By Florence Sipalla/CIMMYT
Partners from 13 countries working with the Drought Tolerant Maize for Africa (DTMA) project said they benefitted from its help during the 2012-13 crop season. DTMA trained maize breeders and technicians, rehabilitated seed storage facilities, supported research institutes and seed companies to release varieties and produce breeder seed and began hybrid seed production in places where seed companies did not exist. Project partners from eastern, southern and West Africa met in Nairobi, Kenya, from 23 to 27 September for DTMA’s annual meeting. They discussed progress made in developing and deploying drought-tolerant maize varieties to benefit smallholder farmers in Africa. Maize varieties that respond to climate change challenges – such as drought and infrequent or unevenly distributed rainfall – are key in helping those who depend primarily on rain-fed agriculture. The DTMA project is funded by the Bill & Melinda Gates Foundation.

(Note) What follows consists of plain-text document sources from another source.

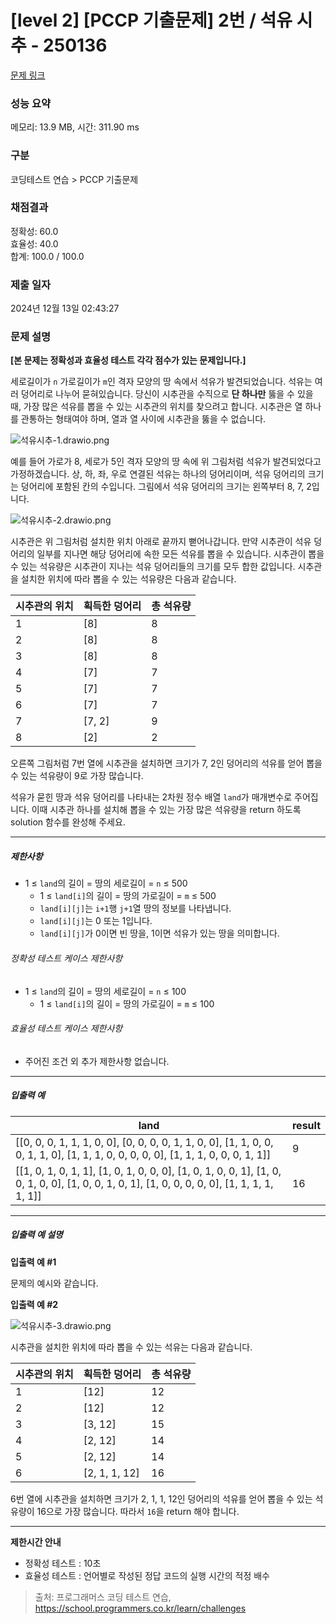 # [level 2] [PCCP 기출문제] 2번 / 석유 시추 - 250136 

[문제 링크](https://school.programmers.co.kr/learn/courses/30/lessons/250136) 

### 성능 요약

메모리: 13.9 MB, 시간: 311.90 ms

### 구분

코딩테스트 연습 > PCCP 기출문제

### 채점결과

정확성: 60.0<br/>효율성: 40.0<br/>합계: 100.0 / 100.0

### 제출 일자

2024년 12월 13일 02:43:27

### 문제 설명

<p><strong>[본 문제는 정확성과 효율성 테스트 각각 점수가 있는 문제입니다.]</strong></p>

<p>세로길이가 <code>n</code> 가로길이가 <code>m</code>인 격자 모양의 땅 속에서 석유가 발견되었습니다. 석유는 여러 덩어리로 나누어 묻혀있습니다. 당신이 시추관을 수직으로 <strong>단 하나만</strong> 뚫을 수 있을 때, 가장 많은 석유를 뽑을 수 있는 시추관의 위치를 찾으려고 합니다. 시추관은 열 하나를 관통하는 형태여야 하며, 열과 열 사이에 시추관을 뚫을 수 없습니다.</p>

<p><img src="https://grepp-programmers.s3.ap-northeast-2.amazonaws.com/files/production/beb862a9-5382-4f61-adae-bd6e9503c014/%E1%84%89%E1%85%A5%E1%86%A8%E1%84%8B%E1%85%B2%E1%84%89%E1%85%B5%E1%84%8E%E1%85%AE-1.drawio.png" title="" alt="석유시추-1.drawio.png"></p>

<p>예를 들어 가로가 8, 세로가 5인 격자 모양의 땅 속에 위 그림처럼 석유가 발견되었다고 가정하겠습니다. 상, 하, 좌, 우로 연결된 석유는 하나의 덩어리이며, 석유 덩어리의 크기는 덩어리에 포함된 칸의 수입니다. 그림에서 석유 덩어리의 크기는 왼쪽부터 8, 7, 2입니다. </p>

<p><img src="https://grepp-programmers.s3.ap-northeast-2.amazonaws.com/files/production/0b10a9f6-6d98-44d6-a342-f984ea47315c/%E1%84%89%E1%85%A5%E1%86%A8%E1%84%8B%E1%85%B2%E1%84%89%E1%85%B5%E1%84%8E%E1%85%AE-2.drawio.png" title="" alt="석유시추-2.drawio.png"></p>

<p>시추관은 위 그림처럼 설치한 위치 아래로 끝까지 뻗어나갑니다. 만약 시추관이 석유 덩어리의 일부를 지나면 해당 덩어리에 속한 모든 석유를 뽑을 수 있습니다. 시추관이 뽑을 수 있는 석유량은 시추관이 지나는 석유 덩어리들의 크기를 모두 합한 값입니다. 시추관을 설치한 위치에 따라 뽑을 수 있는 석유량은 다음과 같습니다.</p>
<table class="table">
        <thead><tr>
<th>시추관의 위치</th>
<th>획득한 덩어리</th>
<th>총 석유량</th>
</tr>
</thead>
        <tbody><tr>
<td>1</td>
<td>[8]</td>
<td>8</td>
</tr>
<tr>
<td>2</td>
<td>[8]</td>
<td>8</td>
</tr>
<tr>
<td>3</td>
<td>[8]</td>
<td>8</td>
</tr>
<tr>
<td>4</td>
<td>[7]</td>
<td>7</td>
</tr>
<tr>
<td>5</td>
<td>[7]</td>
<td>7</td>
</tr>
<tr>
<td>6</td>
<td>[7]</td>
<td>7</td>
</tr>
<tr>
<td>7</td>
<td>[7, 2]</td>
<td>9</td>
</tr>
<tr>
<td>8</td>
<td>[2]</td>
<td>2</td>
</tr>
</tbody>
      </table>
<p>오른쪽 그림처럼 7번 열에 시추관을 설치하면 크기가 7, 2인 덩어리의 석유를 얻어 뽑을 수 있는 석유량이 9로 가장 많습니다.</p>

<p>석유가 묻힌 땅과 석유 덩어리를 나타내는 2차원 정수 배열 <code>land</code>가 매개변수로 주어집니다. 이때 시추관 하나를 설치해 뽑을 수 있는 가장 많은 석유량을 return 하도록 solution 함수를 완성해 주세요.</p>

<hr>

<h5>제한사항</h5>

<ul>
<li>1 ≤ <code>land</code>의 길이 = 땅의 세로길이 = <code>n</code> ≤ 500

<ul>
<li>1 ≤ <code>land[i]</code>의 길이 = 땅의 가로길이 = <code>m</code> ≤ 500</li>
<li><code>land[i][j]</code>는 <code>i+1</code>행 <code>j+1</code>열 땅의 정보를 나타냅니다.</li>
<li><code>land[i][j]</code>는 0 또는 1입니다.</li>
<li><code>land[i][j]</code>가 0이면 빈 땅을, 1이면 석유가 있는 땅을 의미합니다.</li>
</ul></li>
</ul>

<h6>정확성 테스트 케이스 제한사항</h6>

<ul>
<li>1 ≤ <code>land</code>의 길이 = 땅의 세로길이 = <code>n</code> ≤ 100

<ul>
<li>1 ≤ <code>land[i]</code>의 길이 = 땅의 가로길이 = <code>m</code> ≤ 100</li>
</ul></li>
</ul>

<h6>효율성 테스트 케이스 제한사항</h6>

<ul>
<li>주어진 조건 외 추가 제한사항 없습니다.</li>
</ul>

<hr>

<h5>입출력 예</h5>
<table class="table">
        <thead><tr>
<th>land</th>
<th>result</th>
</tr>
</thead>
        <tbody><tr>
<td>[[0, 0, 0, 1, 1, 1, 0, 0], [0, 0, 0, 0, 1, 1, 0, 0], [1, 1, 0, 0, 0, 1, 1, 0], [1, 1, 1, 0, 0, 0, 0, 0], [1, 1, 1, 0, 0, 0, 1, 1]]</td>
<td>9</td>
</tr>
<tr>
<td>[[1, 0, 1, 0, 1, 1], [1, 0, 1, 0, 0, 0], [1, 0, 1, 0, 0, 1], [1, 0, 0, 1, 0, 0], [1, 0, 0, 1, 0, 1], [1, 0, 0, 0, 0, 0], [1, 1, 1, 1, 1, 1]]</td>
<td>16</td>
</tr>
</tbody>
      </table>
<hr>

<h5>입출력 예 설명</h5>

<p><strong>입출력 예 #1</strong></p>

<p>문제의 예시와 같습니다.</p>

<p><strong>입출력 예 #2</strong></p>

<p><img src="https://grepp-programmers.s3.ap-northeast-2.amazonaws.com/files/production/5e619c77-c940-46e6-9520-e5769e49194c/%E1%84%89%E1%85%A5%E1%86%A8%E1%84%8B%E1%85%B2%E1%84%89%E1%85%B5%E1%84%8E%E1%85%AE-3.drawio.png" title="" alt="석유시추-3.drawio.png"></p>

<p>시추관을 설치한 위치에 따라 뽑을 수 있는 석유는 다음과 같습니다.</p>
<table class="table">
        <thead><tr>
<th>시추관의 위치</th>
<th>획득한 덩어리</th>
<th>총 석유량</th>
</tr>
</thead>
        <tbody><tr>
<td>1</td>
<td>[12]</td>
<td>12</td>
</tr>
<tr>
<td>2</td>
<td>[12]</td>
<td>12</td>
</tr>
<tr>
<td>3</td>
<td>[3, 12]</td>
<td>15</td>
</tr>
<tr>
<td>4</td>
<td>[2, 12]</td>
<td>14</td>
</tr>
<tr>
<td>5</td>
<td>[2, 12]</td>
<td>14</td>
</tr>
<tr>
<td>6</td>
<td>[2, 1, 1, 12]</td>
<td>16</td>
</tr>
</tbody>
      </table>
<p>6번 열에 시추관을 설치하면 크기가 2, 1, 1, 12인 덩어리의 석유를 얻어 뽑을 수 있는 석유량이 16으로 가장 많습니다. 따라서 <code>16</code>을 return 해야 합니다.</p>

<hr>

<p><strong>제한시간 안내</strong></p>

<ul>
<li>정확성 테스트 : 10초</li>
<li>효율성 테스트 : 언어별로 작성된 정답 코드의 실행 시간의 적정 배수</li>
</ul>


> 출처: 프로그래머스 코딩 테스트 연습, https://school.programmers.co.kr/learn/challenges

Officials who opened the meeting included Thomas Lumpkin, director general of CIMMYT; Ylva Hillbur, deputy director general of the International Institute for Tropical Agriculture (IITA); Ephraim Mukisira, director of the Kenya Agricultural Research Institute (KARI); and Joseph De Vries, director of the Alliance for a Green Revolution in Africa (AGRA) Program for Africa’s Seed Systems (PASS). DTMA has released 140 drought-tolerant maize varieties since 2007, including 81 hybrids and 59 open-pollinated maize varieties. These varieties perform well under drought stress as well as adequate rainfall. “Over the last seven years, DTMA has made significant progress in developing and delivering improved technologies,” Lumpkin said. “Farmers have also benefited from [drought-tolerant] varieties that possess other desirable traits such as resistance to major diseases such as maize streak virus and gray leaf spot,” he added. Mukisira highlighted the partnership between CIMMYT and KARI. KARI centers in Embu, Kakamega and Kiboko, Kenya are part of the drought screening network and the organization’s socioeconomics team is working with DTMA on household surveys across the country. Mukisira said the collaboration produces evidence-based research findings that help inform and engage policy makers. CIMMYT and Kari recently opened two major maize research facilities in Kenya.
Meeting participants participated in the openings, which were inaugurated by Felix Koskei, Kenya’s Cabinet Secretary for Agriculture, Livestock and Fisheries and Sicily Kariuki, principal secretary for the Kenyan Agriculture, Livestock and Fisheries Ministry. Lumpkin thanked DTMA donors, especially the Bill & Melinda Gates Foundation, for supporting DTMA as well as the new maize doubled haploid and maize lethal necrosis screening facilities, the latter of which is co-funded by the Syngenta Foundation for Sustainable Agriculture. The national agricultural research system and small- to medium-sized seed companies working with CIMMYT maize projects such as DTMA will be key beneficiaries of these facilities.
Mukisira recognized the role seed companies play in deploying drought-tolerant seed for market and making it accessible to smallholder farmers. “We encourage you to continue investing in the marketing and promotion of improved droughttolerant maize varieties,” he said. Hillbur said the strong partnerships DTMA has built with the national agricultural research system and seed companies as well as the “top quality science approach involving the breeders, economists, social scientists and seed systems specialists” are two of the project’s distinguishing factors. DTMA Project Leader Tsedeke Abate said the project is moving toward its goal of reaching more than 30 million farmers with drought-tolerant maize varieties by the end of 2016. The national agricultural research systems will be key players in breeding and disseminating improved varieties, he said. Moving forward, the project will continue to help mainstream drought-tolerant varieties, enhance seed systems partnerships with AGRA-PASS, build the capacity of the national agricultural research system to produce breeder seed, mainstream gender and build on socioeconomic research to provide evidence for policy advocacy.